_Source information_
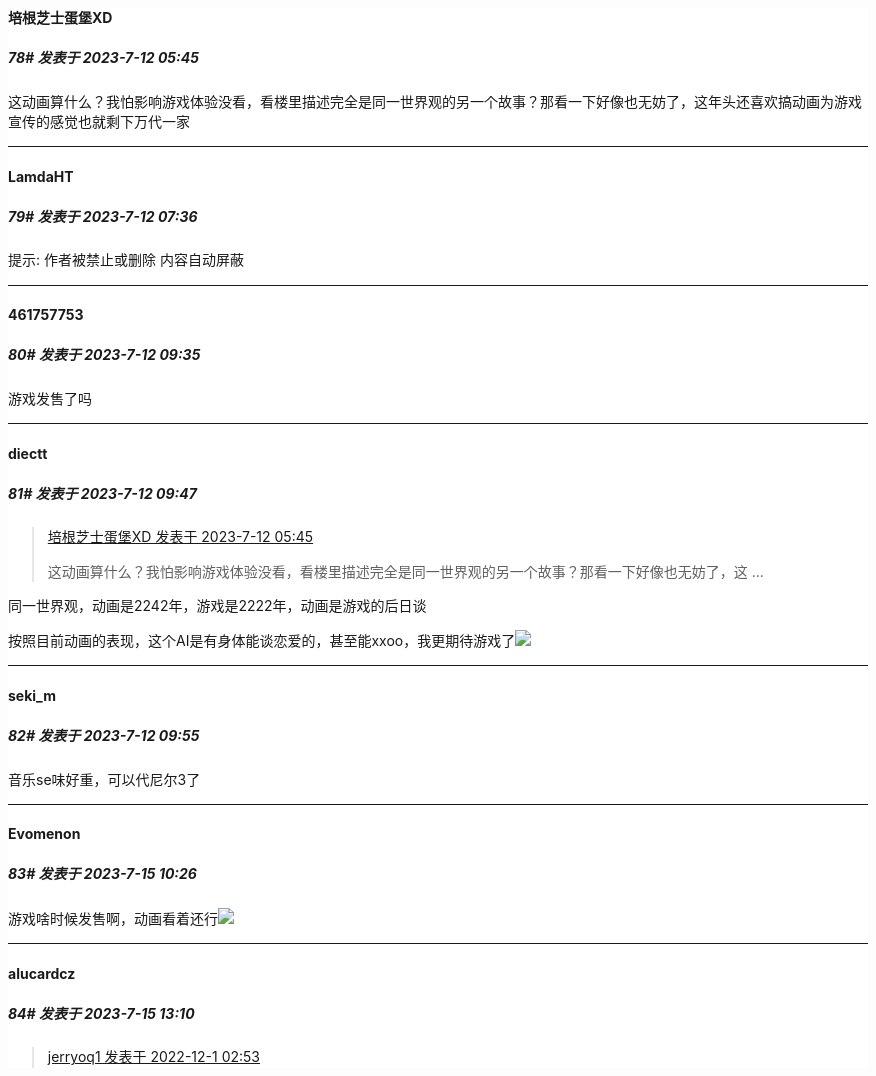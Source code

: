 ####  培根芝士蛋堡XD  
##### 78#       发表于 2023-7-12 05:45

这动画算什么？我怕影响游戏体验没看，看楼里描述完全是同一世界观的另一个故事？那看一下好像也无妨了，这年头还喜欢搞动画为游戏宣传的感觉也就剩下万代一家

*****

####  LamdaHT  
##### 79#       发表于 2023-7-12 07:36

提示: 作者被禁止或删除 内容自动屏蔽

*****

####  461757753  
##### 80#       发表于 2023-7-12 09:35

游戏发售了吗


*****

####  diectt  
##### 81#       发表于 2023-7-12 09:47

<blockquote><a href="httphttps://bbs.saraba1st.com/2b/forum.php?mod=redirect&amp;goto=findpost&amp;pid=61634079&amp;ptid=2092343" target="_blank">培根芝士蛋堡XD 发表于 2023-7-12 05:45</a>

这动画算什么？我怕影响游戏体验没看，看楼里描述完全是同一世界观的另一个故事？那看一下好像也无妨了，这 ...</blockquote>
同一世界观，动画是2242年，游戏是2222年，动画是游戏的后日谈

按照目前动画的表现，这个AI是有身体能谈恋爱的，甚至能xxoo，我更期待游戏了<img src="https://static.saraba1st.com/image/smiley/face2017/067.png" referrerpolicy="no-referrer">

*****

####  seki_m  
##### 82#       发表于 2023-7-12 09:55

音乐se味好重，可以代尼尔3了

*****

####  Evomenon  
##### 83#       发表于 2023-7-15 10:26

游戏啥时候发售啊，动画看着还行<img src="https://static.saraba1st.com/image/smiley/face2017/009.gif" referrerpolicy="no-referrer">

*****

####  alucardcz  
##### 84#       发表于 2023-7-15 13:10

<blockquote><a href="httphttps://bbs.saraba1st.com/2b/forum.php?mod=redirect&amp;goto=findpost&amp;pid=58700224&amp;ptid=2092343" target="_blank">jerryoq1 发表于 2022-12-1 02:53</a>
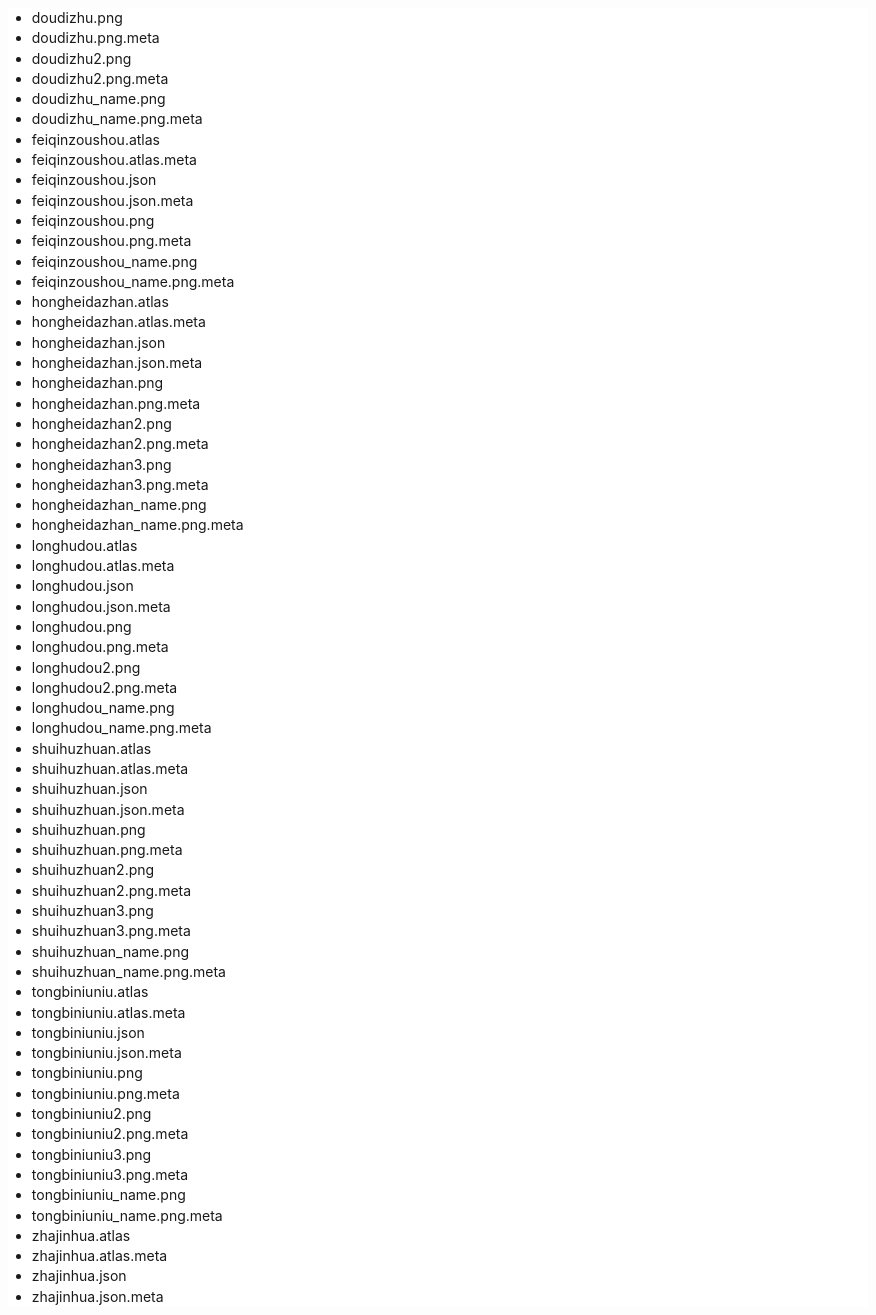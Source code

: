   * doudizhu.png
  * doudizhu.png.meta
  * doudizhu2.png
  * doudizhu2.png.meta
  * doudizhu_name.png
  * doudizhu_name.png.meta
  * feiqinzoushou.atlas
  * feiqinzoushou.atlas.meta
  * feiqinzoushou.json
  * feiqinzoushou.json.meta
  * feiqinzoushou.png
  * feiqinzoushou.png.meta
  * feiqinzoushou_name.png
  * feiqinzoushou_name.png.meta
  * hongheidazhan.atlas
  * hongheidazhan.atlas.meta
  * hongheidazhan.json
  * hongheidazhan.json.meta
  * hongheidazhan.png
  * hongheidazhan.png.meta
  * hongheidazhan2.png
  * hongheidazhan2.png.meta
  * hongheidazhan3.png
  * hongheidazhan3.png.meta
  * hongheidazhan_name.png
  * hongheidazhan_name.png.meta
  * longhudou.atlas
  * longhudou.atlas.meta
  * longhudou.json
  * longhudou.json.meta
  * longhudou.png
  * longhudou.png.meta
  * longhudou2.png
  * longhudou2.png.meta
  * longhudou_name.png
  * longhudou_name.png.meta
  * shuihuzhuan.atlas
  * shuihuzhuan.atlas.meta
  * shuihuzhuan.json
  * shuihuzhuan.json.meta
  * shuihuzhuan.png
  * shuihuzhuan.png.meta
  * shuihuzhuan2.png
  * shuihuzhuan2.png.meta
  * shuihuzhuan3.png
  * shuihuzhuan3.png.meta
  * shuihuzhuan_name.png
  * shuihuzhuan_name.png.meta
  * tongbiniuniu.atlas
  * tongbiniuniu.atlas.meta
  * tongbiniuniu.json
  * tongbiniuniu.json.meta
  * tongbiniuniu.png
  * tongbiniuniu.png.meta
  * tongbiniuniu2.png
  * tongbiniuniu2.png.meta
  * tongbiniuniu3.png
  * tongbiniuniu3.png.meta
  * tongbiniuniu_name.png
  * tongbiniuniu_name.png.meta
  * zhajinhua.atlas
  * zhajinhua.atlas.meta
  * zhajinhua.json
  * zhajinhua.json.meta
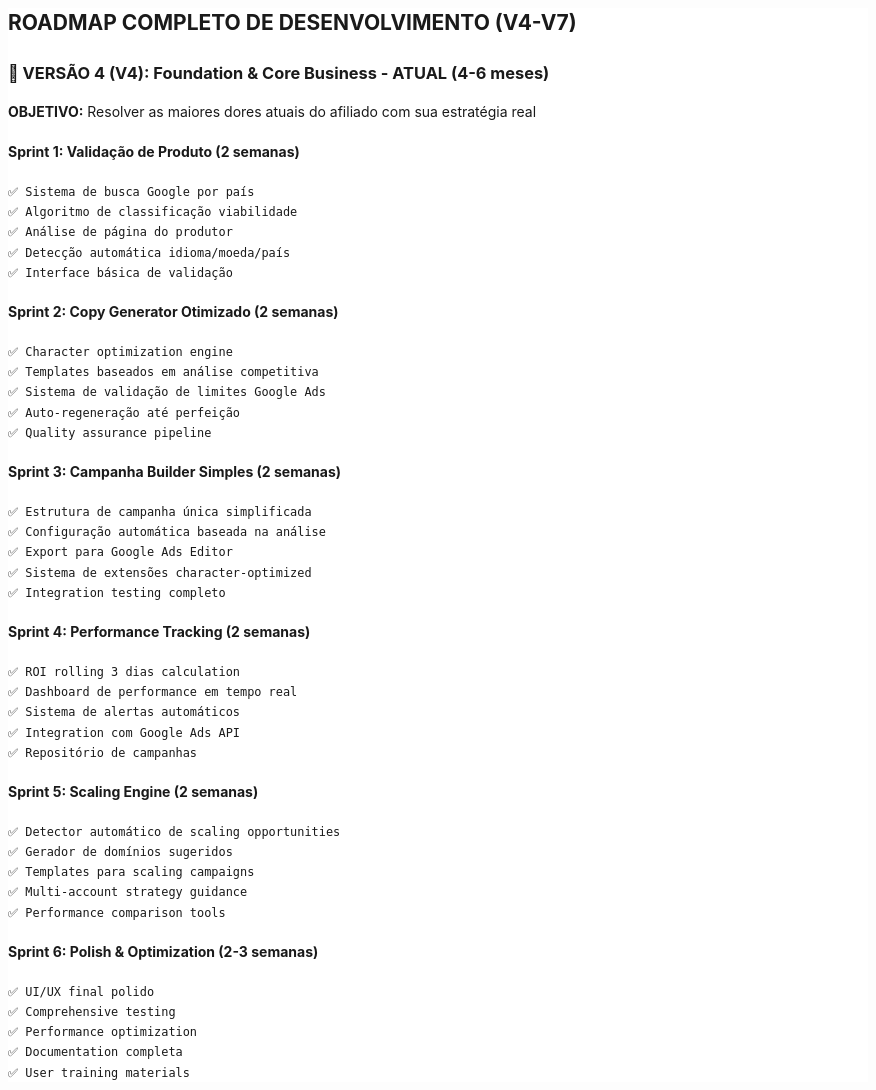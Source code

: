
## ROADMAP COMPLETO DE DESENVOLVIMENTO (V4-V7)

### 🚀 VERSÃO 4 (V4): Foundation & Core Business - ATUAL (4-6 meses)
**OBJETIVO:** Resolver as maiores dores atuais do afiliado com sua estratégia real

#### Sprint 1: Validação de Produto (2 semanas)
```
✅ Sistema de busca Google por país
✅ Algoritmo de classificação viabilidade
✅ Análise de página do produtor
✅ Detecção automática idioma/moeda/país
✅ Interface básica de validação
```

#### Sprint 2: Copy Generator Otimizado (2 semanas)
```
✅ Character optimization engine
✅ Templates baseados em análise competitiva
✅ Sistema de validação de limites Google Ads
✅ Auto-regeneração até perfeição
✅ Quality assurance pipeline
```

#### Sprint 3: Campanha Builder Simples (2 semanas)
```
✅ Estrutura de campanha única simplificada
✅ Configuração automática baseada na análise
✅ Export para Google Ads Editor
✅ Sistema de extensões character-optimized
✅ Integration testing completo
```

#### Sprint 4: Performance Tracking (2 semanas)
```
✅ ROI rolling 3 dias calculation
✅ Dashboard de performance em tempo real
✅ Sistema de alertas automáticos
✅ Integration com Google Ads API
✅ Repositório de campanhas
```

#### Sprint 5: Scaling Engine (2 semanas)
```
✅ Detector automático de scaling opportunities
✅ Gerador de domínios sugeridos
✅ Templates para scaling campaigns
✅ Multi-account strategy guidance
✅ Performance comparison tools
```

#### Sprint 6: Polish & Optimization (2-3 semanas)
```
✅ UI/UX final polido
✅ Comprehensive testing
✅ Performance optimization
✅ Documentation completa
✅ User training materials
```
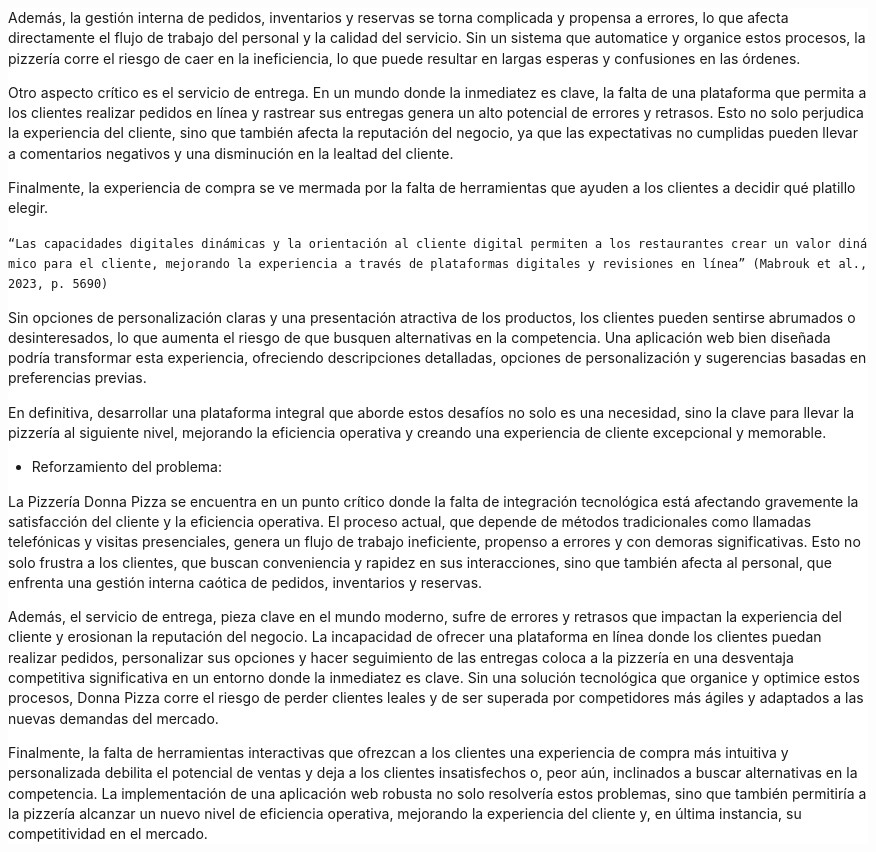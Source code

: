   
Además, la gestión interna de pedidos, inventarios y reservas se torna complicada y propensa a errores, lo que afecta directamente el flujo de trabajo del personal y la calidad del servicio. Sin un sistema que automatice y organice estos procesos, la pizzería corre el riesgo de caer en la ineficiencia, lo que puede resultar en largas esperas y confusiones en las órdenes. 


Otro aspecto crítico es el servicio de entrega. En un mundo donde la inmediatez es clave, la falta de una plataforma que permita a los clientes realizar pedidos en línea y rastrear sus entregas genera un alto potencial de errores y retrasos. Esto no solo perjudica la experiencia del cliente, sino que también afecta la reputación del negocio, ya que las expectativas no cumplidas pueden llevar a comentarios negativos y una disminución en la lealtad del cliente. 

  

Finalmente, la experiencia de compra se ve mermada por la falta de herramientas que ayuden a los clientes a decidir qué platillo elegir.  

    “Las capacidades digitales dinámicas y la orientación al cliente digital permiten a los restaurantes crear un valor dinámico para el cliente, mejorando la experiencia a través de plataformas digitales y revisiones en línea” (Mabrouk et al., 2023, p. 5690) 

Sin opciones de personalización claras y una presentación atractiva de los productos, los clientes pueden sentirse abrumados o desinteresados, lo que aumenta el riesgo de que busquen alternativas en la competencia. Una aplicación web bien diseñada podría transformar esta experiencia, ofreciendo descripciones detalladas, opciones de personalización y sugerencias basadas en preferencias previas. 

En definitiva, desarrollar una plataforma integral que aborde estos desafíos no solo es una necesidad, sino la clave para llevar la pizzería al siguiente nivel, mejorando la eficiencia operativa y creando una experiencia de cliente excepcional y memorable. 

 

 
 

- Reforzamiento del problema: 

 

La Pizzería Donna Pizza se encuentra en un punto crítico donde la falta de integración tecnológica está afectando gravemente la satisfacción del cliente y la eficiencia operativa. El proceso actual, que depende de métodos tradicionales como llamadas telefónicas y visitas presenciales, genera un flujo de trabajo ineficiente, propenso a errores y con demoras significativas. Esto no solo frustra a los clientes, que buscan conveniencia y rapidez en sus interacciones, sino que también afecta al personal, que enfrenta una gestión interna caótica de pedidos, inventarios y reservas. 

Además, el servicio de entrega, pieza clave en el mundo moderno, sufre de errores y retrasos que impactan la experiencia del cliente y erosionan la reputación del negocio. La incapacidad de ofrecer una plataforma en línea donde los clientes puedan realizar pedidos, personalizar sus opciones y hacer seguimiento de las entregas coloca a la pizzería en una desventaja competitiva significativa en un entorno donde la inmediatez es clave. Sin una solución tecnológica que organice y optimice estos procesos, Donna Pizza corre el riesgo de perder clientes leales y de ser superada por competidores más ágiles y adaptados a las nuevas demandas del mercado. 

 

Finalmente, la falta de herramientas interactivas que ofrezcan a los clientes una experiencia de compra más intuitiva y personalizada debilita el potencial de ventas y deja a los clientes insatisfechos o, peor aún, inclinados a buscar alternativas en la competencia. La implementación de una aplicación web robusta no solo resolvería estos problemas, sino que también permitiría a la pizzería alcanzar un nuevo nivel de eficiencia operativa, mejorando la experiencia del cliente y, en última instancia, su competitividad en el mercado.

_About this exercise_
Please, without any of the pictures, set down exactly the lines from the beginning of the listing to the line that contains "同一世界观，动画是2242年，游戏是2222年，动画是游戏的后日谈", inclusive.

_Task output_
Source code

: ####  培根芝士蛋堡XD  
##### 78#       发表于 2023-7-12 05:45

这动画算什么？我怕影响游戏体验没看，看楼里描述完全是同一世界观的另一个故事？那看一下好像也无妨了，这年头还喜欢搞动画为游戏宣传的感觉也就剩下万代一家

*****

####  LamdaHT  
##### 79#       发表于 2023-7-12 07:36

提示: 作者被禁止或删除 内容自动屏蔽

*****

####  461757753  
##### 80#       发表于 2023-7-12 09:35

游戏发售了吗


*****

####  diectt  
##### 81#       发表于 2023-7-12 09:47

<blockquote><a href="httphttps://bbs.saraba1st.com/2b/forum.php?mod=redirect&amp;goto=findpost&amp;pid=61634079&amp;ptid=2092343" target="_blank">培根芝士蛋堡XD 发表于 2023-7-12 05:45</a>

这动画算什么？我怕影响游戏体验没看，看楼里描述完全是同一世界观的另一个故事？那看一下好像也无妨了，这 ...</blockquote>
同一世界观，动画是2242年，游戏是2222年，动画是游戏的后日谈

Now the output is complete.